Submarine received generally favourable reviews from critics, and despite it stylistic deviation, was enjoyed by listeners. At Metacritic, which assigns a normalised rating out of 100 to reviews from mainstream publications, the album received a score of 74, based on 9 reviews.

Paul Thompson of Pitchfork felt "Turner's keen wit and eye for detail" had created a "tender portrayal" of adolescent uncertainty. Ben Walsh of The Independent said the "exquisite" soundtrack was "reminiscent" of Cat Stevens's work on Harold and Maude. For Drowned In Sound, Neil Ashman thought that similarly to his record with the Last Shadow Puppets, the "late Sixties and early Seventies" provided inspiration, nevertheless, "the mood of gentle wistfulness" was very different to the Puppets' "tactical bombast." He praised the songs' quality as being "on an upward trajectory from start to end." Fraser McAlpine of BBC Music described the record as "five swoony songs, sung beautifully, no duffers, and plenty of knotty lyrics to try and unravel," he also praised Turner's voice and lyrics, adding, "anyone who can sell a line like "If you’re gonna try and walk on water make sure you wear your comfortable shoes" is someone who needs no puffing up." When talking about the difference between this record and Turner's previous work, Alex Young of Consequence of Sound, said "perhaps surprisingly, his balladry is second to none," and that "it’d be easy to turn your nose at it, but this is as good as any work he’s done, however different it may be."

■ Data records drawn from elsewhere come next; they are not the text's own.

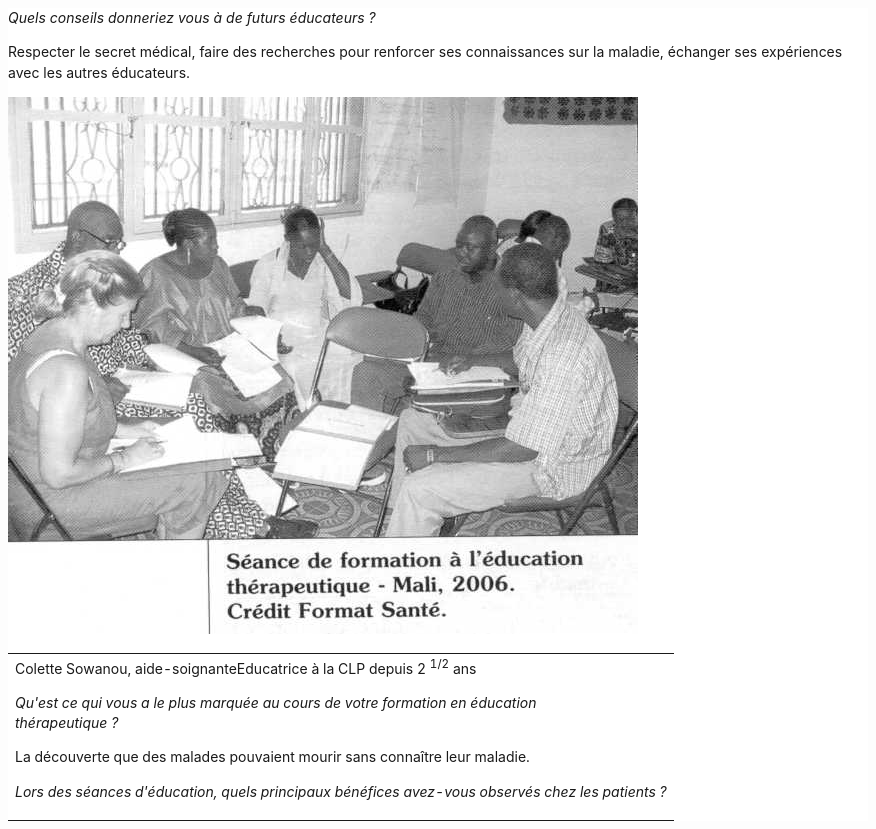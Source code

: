 <em>Quels conseils donneriez vous à de futurs éducateurs ?</em>

Respecter le secret médical, faire des recherches pour renforcer ses connaissances sur la maladie, échanger ses expériences avec les autres éducateurs.

</td>

</tr>

</tbody>

</table>


![](i1089-1.jpg)


<table>

<tbody>

<tr>

<td valign="top">Colette Sowanou, aide-soignanteEducatrice à la CLP depuis 2 <sup>1/2</sup> ans

<em>Qu'est ce qui vous a le plus marquée au cours de votre formation en éducation</em>  
<em>thérapeutique ?</em>

La découverte que des malades pouvaient mourir sans connaître leur maladie.

<em>Lors des séances d'éducation, quels principaux bénéfices avez-vous observés chez les patients ?</em>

In another The Independent review, Andy Gill noted the EP found Turner, "in appropriately reflective, wistful mood," but that, "the beguiling mood of abstracted adolescent self-importance" was a constant throughout. Stephen Thomas Erlewine of AllMusic thought Turner was straddling "a fine line of providing hushed mood music for a film, and delving into someplace deeper," and that the casual nature of the songs kept them, "from truly resonating."

Professional ratings
Aggregate scores
| Source | Rating |
| AnyDecentMusic? | 7.0/10 |
| Metacritic | 74/100 |
Review scores
| Source | Rating |
| AllMusic | Star |
| BBC Music | 8/10 |
| Beats Per Minute | 8.6/10 |
| Consequence of Sound | C+ |
| Drowned In Sound | 8/10 |
| The Independent | Star |
| The Line of Best Fit | 7/10 |
| MusicOMH | Star |
| Pitchfork | 7.6/10 |
| Uncut | 7/10 |

===Accolades and retrospective commentary===
In 2011, Submarine appeared at number 32 on NMEs Best Albums of the Year list, with "Piledriver Waltz" being at 33 on the Best Tracks list. In 2014, it appeared on The Timess list of 100 Soundtracks to Love. Retrospectively, Submarine is considered a stepping stone in Turner's continued musical experimentation, inspiring the general sound of Turner's band Arctic Monkeys', fourth album Suck It and See, leading to the inclusion on the album of a re-recording of "Piledriver Waltz", and paving the way for Tranquility Base Hotel & Casino, (2018) and The Car (2022). The soundtrack has been described as "the most discussed" feature of its accompanying film, contributing to its lasting popularity.

==Track listing==

| No. | Title | Length |
|---|---|---|
| 1. | "Stuck on the Puzzle (Intro)" | 0:53 |
| 2. | "Hiding Tonight" | 3:06 |
| 3. | "Glass in the Park" | 3:59 |
| 4. | "It's Hard to Get Around the Wind" | 4:07 |
| 5. | "Stuck on the Puzzle" | 3:31 |
| 6. | "Piledriver Waltz" | 3:24 |
| Total length: |  | 19:03 |

==Credits and personnel==
Credits are adapted from the liner notes of Submarine.

- Alex Turner – music
- James Ford – music, production, mixing
- Bill Ryder-Jones – guitar (tracks 2 and 4)
- The Composers Ensemble – strings (track 6)
  - Owen Pallett – arrangement
  - Andrew Hewitt – conducting
  - Jake Jackson – recording

==Charts==

| Chart (2011) | Peak position |
|---|---|
| French Albums (SNEP) | 97 |
| UK Albums Chart (Official Charts Company) | 35 |

==Certifications and sales==

| Region | Certification | Certified units/sales |
| United Kingdom (BPI) | Gold | 100,000^{^} |
^{^} Shipments figures based on certification alone.